Investigating the gas holdup in a gas-liquid cyclonic flotation column through the electrical resistance tomography

Abstract

ABSTRACT Gas dispersion characteristics are of significant importance in froth flotation. Studies show that cyclonic static microbubble flotation column (FCSMC) is an efficient device to recover fine minerals. In the present study, the gas holdup distribution and the mean gas holdup in a laboratory gas-liquid FCSMC are first quantitatively measured by electrical resistance tomography (ERT). Different flowrates of gas and liquid are considered.

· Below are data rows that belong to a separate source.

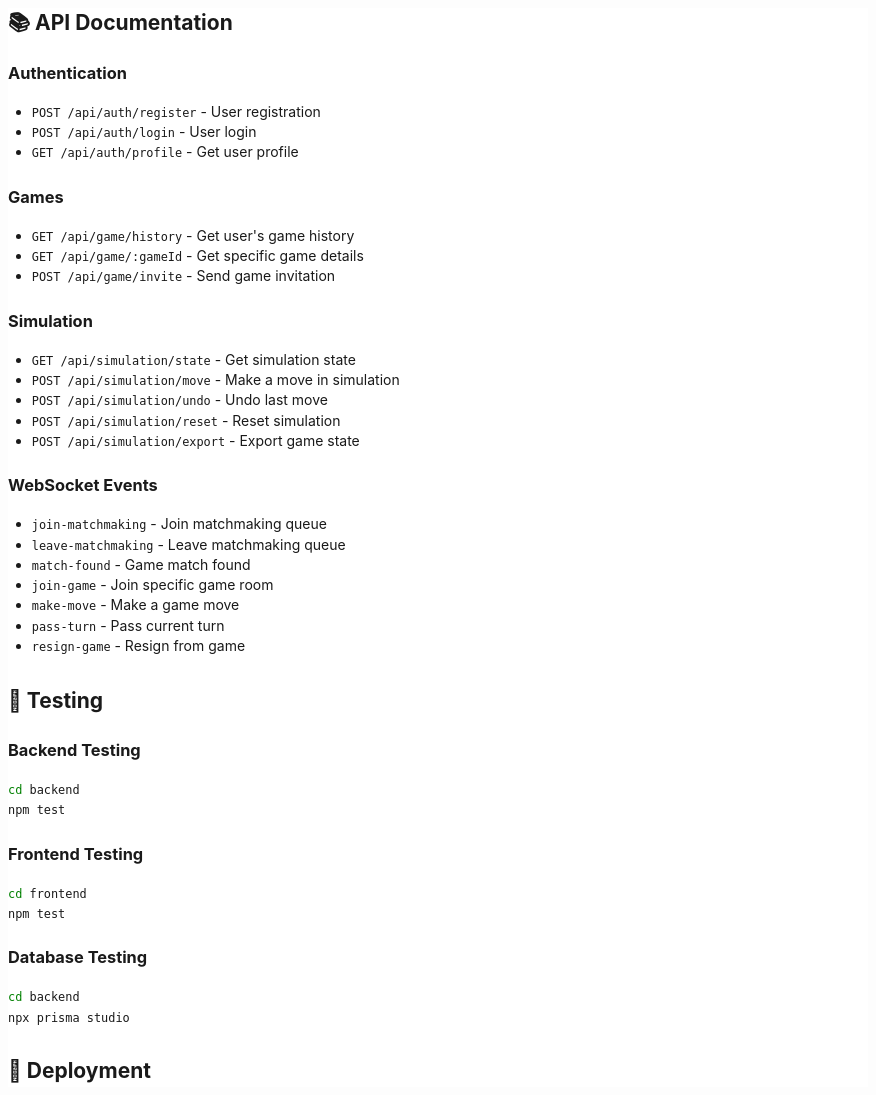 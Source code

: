 ## 📚 API Documentation

### Authentication
- `POST /api/auth/register` - User registration
- `POST /api/auth/login` - User login
- `GET /api/auth/profile` - Get user profile

### Games
- `GET /api/game/history` - Get user's game history
- `GET /api/game/:gameId` - Get specific game details
- `POST /api/game/invite` - Send game invitation

### Simulation
- `GET /api/simulation/state` - Get simulation state
- `POST /api/simulation/move` - Make a move in simulation
- `POST /api/simulation/undo` - Undo last move
- `POST /api/simulation/reset` - Reset simulation
- `POST /api/simulation/export` - Export game state

### WebSocket Events
- `join-matchmaking` - Join matchmaking queue
- `leave-matchmaking` - Leave matchmaking queue
- `match-found` - Game match found
- `join-game` - Join specific game room
- `make-move` - Make a game move
- `pass-turn` - Pass current turn
- `resign-game` - Resign from game

## 🧪 Testing

### Backend Testing
```bash
cd backend
npm test
```

### Frontend Testing
```bash
cd frontend
npm test
```

### Database Testing
```bash
cd backend
npx prisma studio
```

## 🚀 Deployment
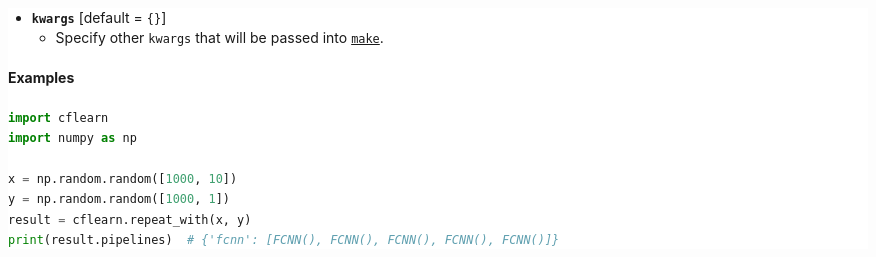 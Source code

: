 + **`kwargs`** [default = `{}`]
    + Specify other `kwargs` that will be passed into [`make`](../getting-started/configurations#make).

#### Examples

```python
import cflearn
import numpy as np

x = np.random.random([1000, 10])
y = np.random.random([1000, 1])
result = cflearn.repeat_with(x, y)
print(result.pipelines)  # {'fcnn': [FCNN(), FCNN(), FCNN(), FCNN(), FCNN()]}
```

Performed experiments show that when the air flowrate increases from 1.1 L/min to 2.3 L/min, the mean gas holdups on measured planes increase to about 4 ~ 5 times the original value. The gas dispersion along the radial direction is poor, which is dense in the center and rare in the periphery. This uneven bubble distribution aggravates as the amount of the supplying air increases. As the circulating liquid flux increases, the corresponding measured gas holdup gradually decreases and the bubble shrinks to the center along the radial direction. When the liquid flux increases from 1.5 m3/h to 1.8 m3/h, the averaged decline of the mean gas holdup on measured planes reduces to 54 ~ 65% of the original value. Finally, it is validated that the sieve plate packing effectively reduces non-uniform radial and axial distributions of the gas holdup. The obtained results might lead to more effective operating of FCSMC, provide a reference for further numerical study and ERT application in other complicated devices.